Article 9: Limitations on Use and Transfer

  1. Data acquired by the Issuing Party pursuant to Legal Process shall be treated in accordance with the Issuing Party’s domestic law, including its privacy and freedom of information laws.
  2. The Issuing Party shall not transfer data received pursuant to an Order subject to this Agreement to a third-party government or international organization without first obtaining the consent of the Receiving Party, except to the extent that such data has already been made public in accordance with the Issuing Party’s domestic law.
  3. The Issuing Party shall not be required to share any information produced pursuant to Legal Process with the Receiving Party or a third-party government.
  4. Where an Issuing Party has received data pursuant to Legal Process from a Covered Provider, and:

    a.  Australia has declared that its essential interests may be implicated by the introduction of such data as evidence in the prosecution’s case in the United States for an offense for which the death penalty is sought; or

    b.  the United States has declared that its essential interests may be implicated by the introduction of such data as evidence in the prosecution’s case in Australia in a manner that raises freedom of speech concerns for the United States;

    prior to use of the data in a manner that is or could be contrary to those essential interests, the Issuing Party shall, via the Receiving Party’s Designated Authority, obtain permission to do so. The Receiving Party may grant permission, subject to such conditions as it deems necessary, and if it does so, the Issuing Party may only introduce this data in compliance with those conditions. If the Receiving Party does not grant approval, the Issuing Party shall not use the data it has received pursuant to the Legal Process in that manner.

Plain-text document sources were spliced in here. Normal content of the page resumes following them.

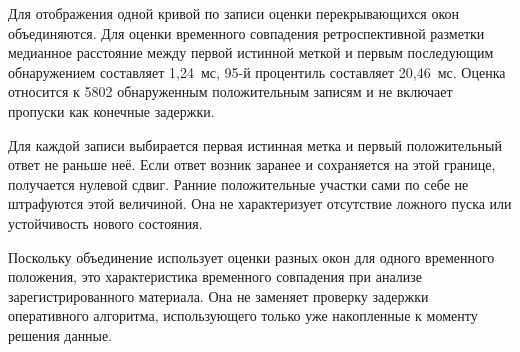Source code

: Для отображения одной кривой по записи
оценки перекрывающихся окон объединяются.
Для оценки временного совпадения ретроспективной разметки
медианное расстояние
между первой истинной меткой и первым последующим
обнаружением составляет 1,24~мс,
95-й процентиль составляет 20,46~мс.
Оценка относится к 5802 обнаруженным
положительным записям и не включает пропуски
как конечные задержки.

Для каждой записи выбирается первая истинная метка
и первый положительный ответ не раньше неё.
Если ответ возник заранее и сохраняется на этой границе,
получается нулевой сдвиг. Ранние положительные участки
сами по себе не штрафуются этой величиной.
Она не характеризует отсутствие ложного пуска
или устойчивость нового состояния.

Поскольку объединение использует оценки
разных окон для одного временного положения,
это характеристика временного совпадения
при анализе зарегистрированного материала.
Она не заменяет проверку задержки
оперативного алгоритма, использующего
только уже накопленные к моменту решения данные.

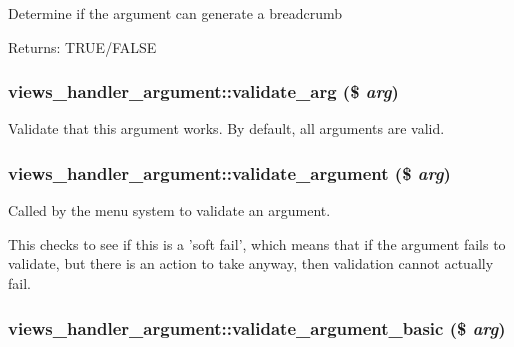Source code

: \label{classviews__handler__argument_a22155030bf440ff07a323569f80fd98}


Determine if the argument can generate a breadcrumb

\begin{Desc}
\item[Returns:]TRUE/FALSE \end{Desc}
\hypertarget{classviews__handler__argument_7073b6fd3db280e88bd09d2517a9d767}{
\subsubsection[{validate\_\-arg}]{\setlength{\rightskip}{0pt plus 5cm}views\_\-handler\_\-argument::validate\_\-arg (\$ {\em arg})}}
\label{classviews__handler__argument_7073b6fd3db280e88bd09d2517a9d767}


Validate that this argument works. By default, all arguments are valid. \hypertarget{classviews__handler__argument_ae090e0aaeabc60dfe06a0c892cabe36}{
\subsubsection[{validate\_\-argument}]{\setlength{\rightskip}{0pt plus 5cm}views\_\-handler\_\-argument::validate\_\-argument (\$ {\em arg})}}
\label{classviews__handler__argument_ae090e0aaeabc60dfe06a0c892cabe36}


Called by the menu system to validate an argument.

This checks to see if this is a 'soft fail', which means that if the argument fails to validate, but there is an action to take anyway, then validation cannot actually fail. \hypertarget{classviews__handler__argument_b2ca8b443e4b53e1ca532faf0f4565f5}{
\subsubsection[{validate\_\-argument\_\-basic}]{\setlength{\rightskip}{0pt plus 5cm}views\_\-handler\_\-argument::validate\_\-argument\_\-basic (\$ {\em arg})}}
\label{classviews__handler__argument_b2ca8b443e4b53e1ca532faf0f4565f5}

  1. Use limitations additional to those specified in this Agreement may be imposed to the extent mutually agreed upon by the Parties.

Article 10 Compatibility and Non-Exclusivity

The Agreement is without prejudice to and shall not affect other legal authorities and mechanisms for the Issuing Party to obtain or preserve electronic data from the Receiving Party and from Covered Providers subject to the jurisdiction of the Receiving Party, including, but not limited to, legal instruments and practices under the domestic law of either Party as to which the Party does not invoke this Agreement; requests for mutual legal assistance; and emergency disclosures.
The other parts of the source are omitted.